Последнее сыграло с ним довольно злую шутку. Морозов действительно опоздал к дележке основных пирогов, однако вовсе не потому, что был ленив, как объяснил вам. Вовсе не ленив. Но – высокомерен, из тех, знаете, .
«кто почитает всех нулями». И полагал, что без него ничего серьезного не свершится. Тот же Лемех – простите, Лиза, за напоминание – тем временем такой кульбит исполнил под носом у компетентных, как принято говорить, органов. Хотя какая, к черту, компетентность! В истории с Лемехом – классическое головотяпство. Если не хуже. Словом, Морозова обошли на повороте многие, но он – надо отдать должное – в депрессию не впал, счеты с провидением сводить не стал и, похоже, даже не озлобился. Сделал выводы – и принялся за дело. Учитывая новые исторические реалии. История с «Русским антиквариатом» – замысел грандиозный и отнюдь не такой уж фантастический, как может показаться. Свершись он, нефтяные магнаты ощутили бы себя торговцами «Сникерсами». Он был умен, этот Андрей Морозов, безупречно вычислил национальные достояния, еще не приватизированные и не пущенные с молотка. За «Русским антиквариатом» должен был последовать «Русский соболь». Ситуация с пушниной в стране дичайшая. Большую часть драгоценного меха мы продаем на питерском аукционе, сами довольствуемся контрабандными шкурками, не самой качественной продукцией зверосовхоза – то бишь объедками с собственного стола. Но я отвлекся…

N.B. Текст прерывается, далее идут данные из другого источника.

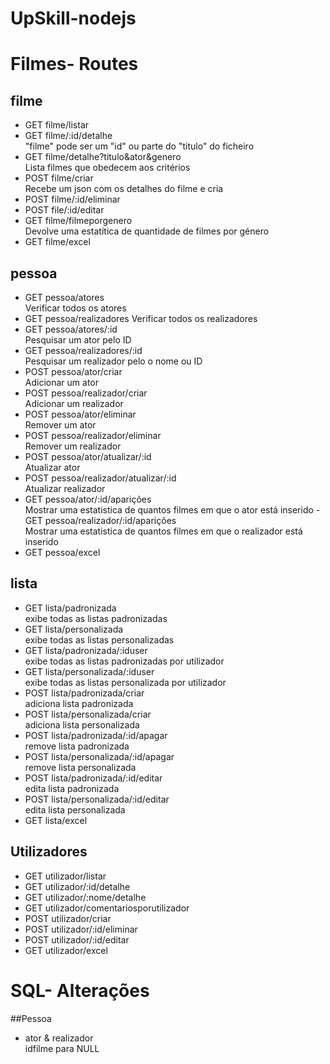 # UpSkill-nodejs

# Filmes- Routes
## filme
- GET filme/listar
- GET filme/:id/detalhe<br>
  "filme" pode ser um "id" ou parte do "titulo" do ficheiro
- GET filme/detalhe?titulo&ator&genero<br>
  Lista filmes que obedecem aos critérios 
- POST filme/criar<br>
  Recebe um json com os detalhes do filme e cria
- POST filme/:id/eliminar
- POST file/:id/editar
- GET filme/filmeporgenero<br>
  Devolve uma estatítica de quantidade de filmes por género
- GET filme/excel

## pessoa
- GET pessoa/atores<br>
  Verificar todos os atores
- GET pessoa/realizadores
Verificar todos os realizadores
- GET pessoa/atores/:id<br>
Pesquisar um ator pelo ID
- GET pessoa/realizadores/:id<br>
Pesquisar um realizador pelo o nome ou ID
- POST pessoa/ator/criar<br>
Adicionar um ator
- POST pessoa/realizador/criar<br>
Adicionar um realizador
- POST pessoa/ator/eliminar<br>
Remover um ator
- POST pessoa/realizador/eliminar<br>
Remover um realizador
- POST pessoa/ator/atualizar/:id<br>
Atualizar ator
- POST pessoa/realizador/atualizar/:id<br>
Atualizar realizador
- GET pessoa/ator/:id/aparições<br>
Mostrar uma estatistica de quantos filmes em que o ator está inserido
-GET pessoa/realizador/:id/aparições<br>
Mostrar uma estatistica de quantos filmes em que o realizador está inserido
- GET pessoa/excel

## lista
- GET lista/padronizada<br>
exibe todas as listas padronizadas
- GET lista/personalizada<br>
exibe todas as listas personalizadas
- GET lista/padronizada/:iduser<br>
exibe todas as listas padronizadas por utilizador
- GET lista/personalizada/:iduser<br>
exibe todas as listas personalizada por utilizador
- POST lista/padronizada/criar<br>
adiciona lista padronizada
- POST lista/personalizada/criar<br>
adiciona lista personalizada
- POST lista/padronizada/:id/apagar<br>
remove lista padronizada
- POST lista/personalizada/:id/apagar<br>
remove lista personalizada
- POST lista/padronizada/:id/editar<br>
edita lista padronizada
- POST lista/personalizada/:id/editar<br>
edita lista personalizada
- GET lista/excel

## Utilizadores

- GET utilizador/listar
- GET utilizador/:id/detalhe
- GET utilizador/:nome/detalhe
- GET utilizador/comentariosporutilizador
- POST utilizador/criar 
- POST utilizador/:id/eliminar
- POST utilizador/:id/editar
- GET utilizador/excel

# SQL- Alterações

##Pessoa
- ator & realizador<br>
idfilme para NULL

В поле нашего зрения создатель «Русского антиквариата» попал именно в тот момент, когда попытался организовать идеологическое прикрытие акции. Повторяться не стану, он достаточно емко изложил идею Игорю. Общественное мнение предполагалось всколыхнуть эпидемией криминала вокруг антикварного бизнеса. Разносчиками заразы – по замыслу Морозова – должна была стать не привычная уже братва, а популяция особей с политическим окрасом. Как выразился тот подонок, что первым явился к Игорю «Русской стариной должны торговать русские люди». Это был своего рода девиз. Сколько бы Андрей Викторович ни пел про ислам и неоглобализм. На вооружение была взята исключительно идея пан-славянизма, причем в самой порочной форме. Потому идеологическая работа сочеталась с полноценной боевой подготовкой. Историко-патриотические лагеря, рыцарские турниры и прочее полезное вроде бы и приятное времяпрепровождение подростков – были организованы с профессиональным размахом. Нам по крайней мере известно о тридцати семи юношеских военно-патриотических и военно-исторических организациях, которые были созданы исключительно на средства Морозова и развивались под его непосредственным патронажем. Не только в Москве, разумеется. Скорее уж ставка делалась на провинцию. Всего он собрал под свои знамена порядка пяти тысяч юнцов, в основном мальчишек. От тринадцати до восемнадцати лет и старше. Но есть и девицы. Такие дела.
– Солидный размах.
– Солидный. Главное – устремленный в будущее.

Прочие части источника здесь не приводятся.